(Plain-text document sources)
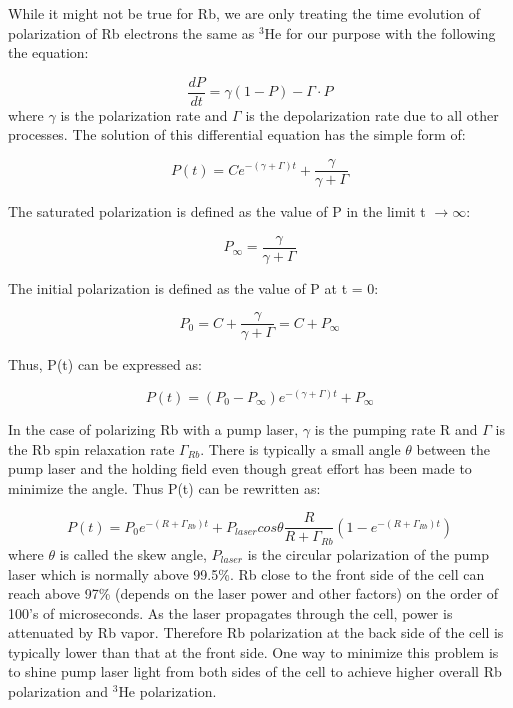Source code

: While it might not be true for Rb, we are only treating the time evolution of polarization of Rb electrons the same as $^{3}$He for our purpose with the following the equation:

\begin{equation}
\frac{dP}{dt}=\gamma(1-P)-\Gamma \cdot P
\end{equation}
where $\gamma$ is the polarization rate and $\Gamma$ is the depolarization rate due to all other processes. The solution of this differential equation has the simple form of:

\begin{equation}
P(t)=Ce^{-(\gamma+\Gamma)t} + \frac{\gamma}{\gamma+\Gamma}
\end{equation}

The saturated polarization is defined as the value of P in the limit t $\rightarrow \infty$:

\begin{equation}
P_{\infty}=\frac{\gamma}{\gamma+\Gamma}
\end{equation}

The initial polarization is defined as the value of P at t = 0:

\begin{equation}
P_{0}=C+\frac{\gamma}{\gamma+\Gamma}=C+P_{\infty}
\end{equation}

Thus, P(t) can be expressed as:

\begin{equation}
P(t)=(P_{0}-P_{\infty})e^{-(\gamma+\Gamma)t}+P_{\infty}
\end{equation}

In the case of polarizing Rb with a pump laser, $\gamma$ is the pumping rate R and $\Gamma$ is the Rb spin relaxation rate $\Gamma_{Rb}$. There is typically a small angle $\theta$ between the pump laser and the holding field even though great effort has been made to minimize the angle. Thus P(t) can be rewritten as:

\begin{equation}\label{Pt}
P(t) = P_{0}e^{-(R+\Gamma_{Rb})t} + P_{laser}cos\theta \frac{R}{R+\Gamma_{Rb}}(1-e^{-(R+\Gamma_{Rb})t})
\end{equation}
where $\theta$ is called the skew angle, $P_{laser}$ is the circular polarization of the pump laser which is normally above 99.5\%. Rb close to the front side of the cell can reach above 97\% (depends on the laser power and other factors) on the order of 100's of microseconds. As the laser propagates through the cell, power is attenuated by Rb vapor. Therefore Rb polarization at the back side of the cell is typically lower than that at the front side. One way to minimize this problem is to shine pump laser light from both sides of the cell to achieve higher overall Rb polarization and $^{3}$He polarization.

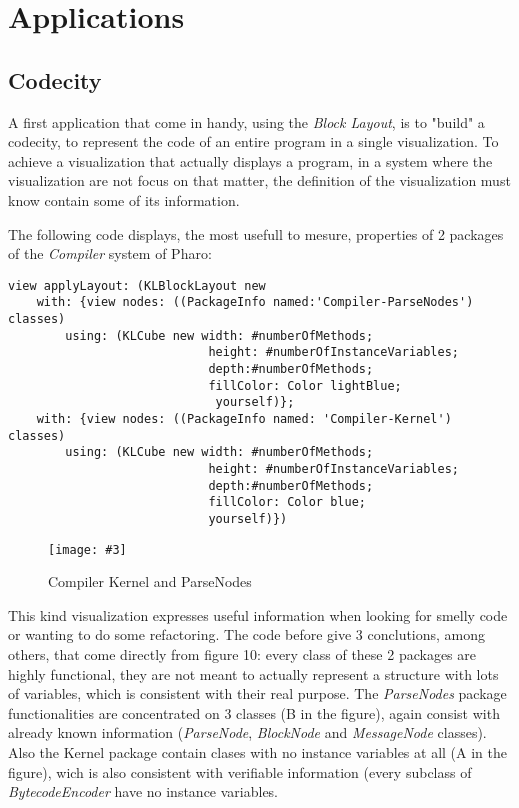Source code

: \documentclass{sig-alternate}
\newcommand{\fig}[4]{
	\begin{figure}[#1]
		\centering
		\texttt{[image: \#3]}
		\caption{\label{fig:#3}#4}
	\end{figure}}
\newcommand{\seclabel}[1]{\label{sec:#1}}
\begin{document}
\section{Applications} \seclabel{applications}

\subsection{Codecity}
A first application that come in handy, using the \emph{Block Layout},
is to "build" a codecity, to represent the code of an entire program
in a single visualization. To achieve a visualization that actually 
displays a program, in a system where the visualization are not focus
on that matter, the definition of the visualization must know contain
some of its information.

The following code displays, the most usefull to mesure, properties of 
2 packages of the \emph{Compiler} system of Pharo:
\begin{lstlisting}
view applyLayout: (KLBlockLayout new
	with: {view nodes: ((PackageInfo named:'Compiler-ParseNodes') classes) 
		using: (KLCube new width: #numberOfMethods; 
							height: #numberOfInstanceVariables; 
							depth:#numberOfMethods;
							fillColor: Color lightBlue;
							 yourself)};
	with: {view nodes: ((PackageInfo named: 'Compiler-Kernel') classes)
		using: (KLCube new width: #numberOfMethods; 
							height: #numberOfInstanceVariables; 
							depth:#numberOfMethods;
							fillColor: Color blue;
							yourself)})
\end{lstlisting}

\fig{}{0.55}{figure10.png}{Compiler Kernel and ParseNodes}

This kind visualization expresses useful information when looking for
smelly code or wanting to do some refactoring. The code before give 3 
conclutions, among others, that come directly from figure 10:
every class of these 2 packages are highly functional, they are not
meant to actually represent a structure with lots of variables, which
is consistent with their real purpose. The \emph{ParseNodes} package
functionalities are concentrated on 3 classes (B in the figure), 
again consist with already known information (\emph{ParseNode}, 
\emph{BlockNode} and \emph{MessageNode} classes). Also the {Kernel} 
package contain clases with no instance variables at all (A in the figure),
wich is also consistent with verifiable information (every subclass of 
\emph{BytecodeEncoder} have no instance variables. 
\end{document}
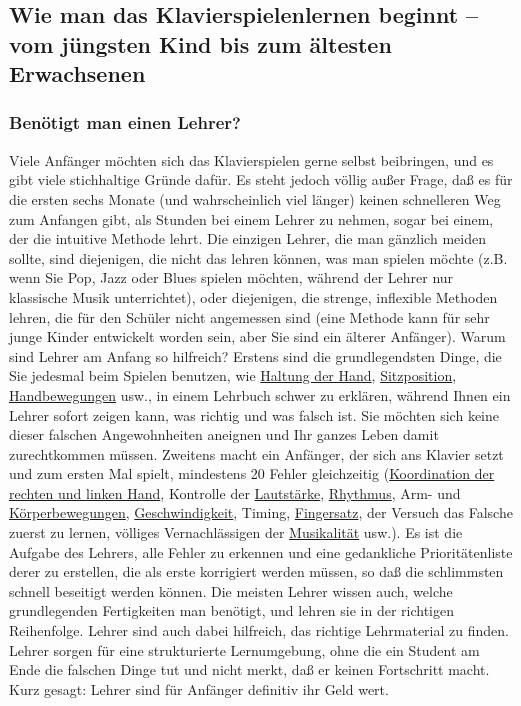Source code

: 
\subsection{Wie man das Klavierspielenlernen beginnt -- vom jüngsten Kind bis zum ältesten Erwachsenen}
\label{c1iii18}

\subsubsection{Benötigt man einen Lehrer?}
\label{c1iii18a}

Viele Anfänger möchten sich das Klavierspielen gerne selbst beibringen, und es gibt viele stichhaltige Gründe dafür.
Es steht jedoch völlig außer Frage, daß es für die ersten sechs Monate (und wahrscheinlich viel länger) keinen schnelleren Weg zum Anfangen gibt, als Stunden bei einem Lehrer zu nehmen, sogar bei einem, der die intuitive Methode lehrt.
Die einzigen Lehrer, die man gänzlich meiden sollte, sind diejenigen, die nicht das lehren können, was man spielen möchte (z.B. wenn Sie Pop, Jazz oder Blues spielen möchten, während der Lehrer nur klassische Musik unterrichtet), oder diejenigen, die strenge, inflexible Methoden lehren, die für den Schüler nicht angemessen sind (eine Methode kann für sehr junge Kinder entwickelt worden sein, aber Sie sind ein älterer Anfänger).
Warum sind Lehrer am Anfang so hilfreich?
Erstens sind die grundlegendsten Dinge, die Sie jedesmal beim Spielen benutzen, wie \hyperref[c1ii2]{Haltung der Hand}, \hyperref[c1ii3]{Sitzposition}, \hyperref[c1iii4]{Handbewegungen} usw., in einem Lehrbuch schwer zu erklären, während Ihnen ein Lehrer sofort zeigen kann, was richtig und was falsch ist.
Sie möchten sich keine dieser falschen Angewohnheiten aneignen und Ihr ganzes Leben damit zurechtkommen müssen.
Zweitens macht ein Anfänger, der sich ans Klavier setzt und zum ersten Mal spielt, mindestens 20 Fehler gleichzeitig (\hyperref[c1ii25]{Koordination der rechten und linken Hand}, Kontrolle der \hyperref[c1iii14d]{Lautstärke}, \hyperref[c1iii1b]{Rhythmus}, Arm- und \hyperref[c1iii4c]{Körperbewegungen}, \hyperref[c1ii13]{Geschwindigkeit}, Timing, \hyperref[c1ii18]{Fingersatz}, der Versuch das Falsche zuerst zu lernen, völliges Vernachlässigen der \hyperref[c1iii14d]{Musikalität} usw.).
Es ist die Aufgabe des Lehrers, alle Fehler zu erkennen und eine gedankliche Prioritätenliste derer zu erstellen, die als erste korrigiert werden müssen, so daß die schlimmsten schnell beseitigt werden können.
Die meisten Lehrer wissen auch, welche grundlegenden Fertigkeiten man benötigt, und lehren sie in der richtigen Reihenfolge.
Lehrer sind auch dabei hilfreich, das richtige Lehrmaterial zu finden.
Lehrer sorgen für eine strukturierte Lernumgebung, ohne die ein Student am Ende die falschen Dinge tut und nicht merkt, daß er keinen Fortschritt macht.
Kurz gesagt: Lehrer sind für Anfänger definitiv ihr Geld wert.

• _REQUIRED WORK_: Which lines of the records above hold the word "come"? Copy each one out.

• _SOLUTION FOR THIS EXERCISE_:
A first application that come in handy, using the \emph{Block Layout},
conclutions, among others, that come directly from figure 10:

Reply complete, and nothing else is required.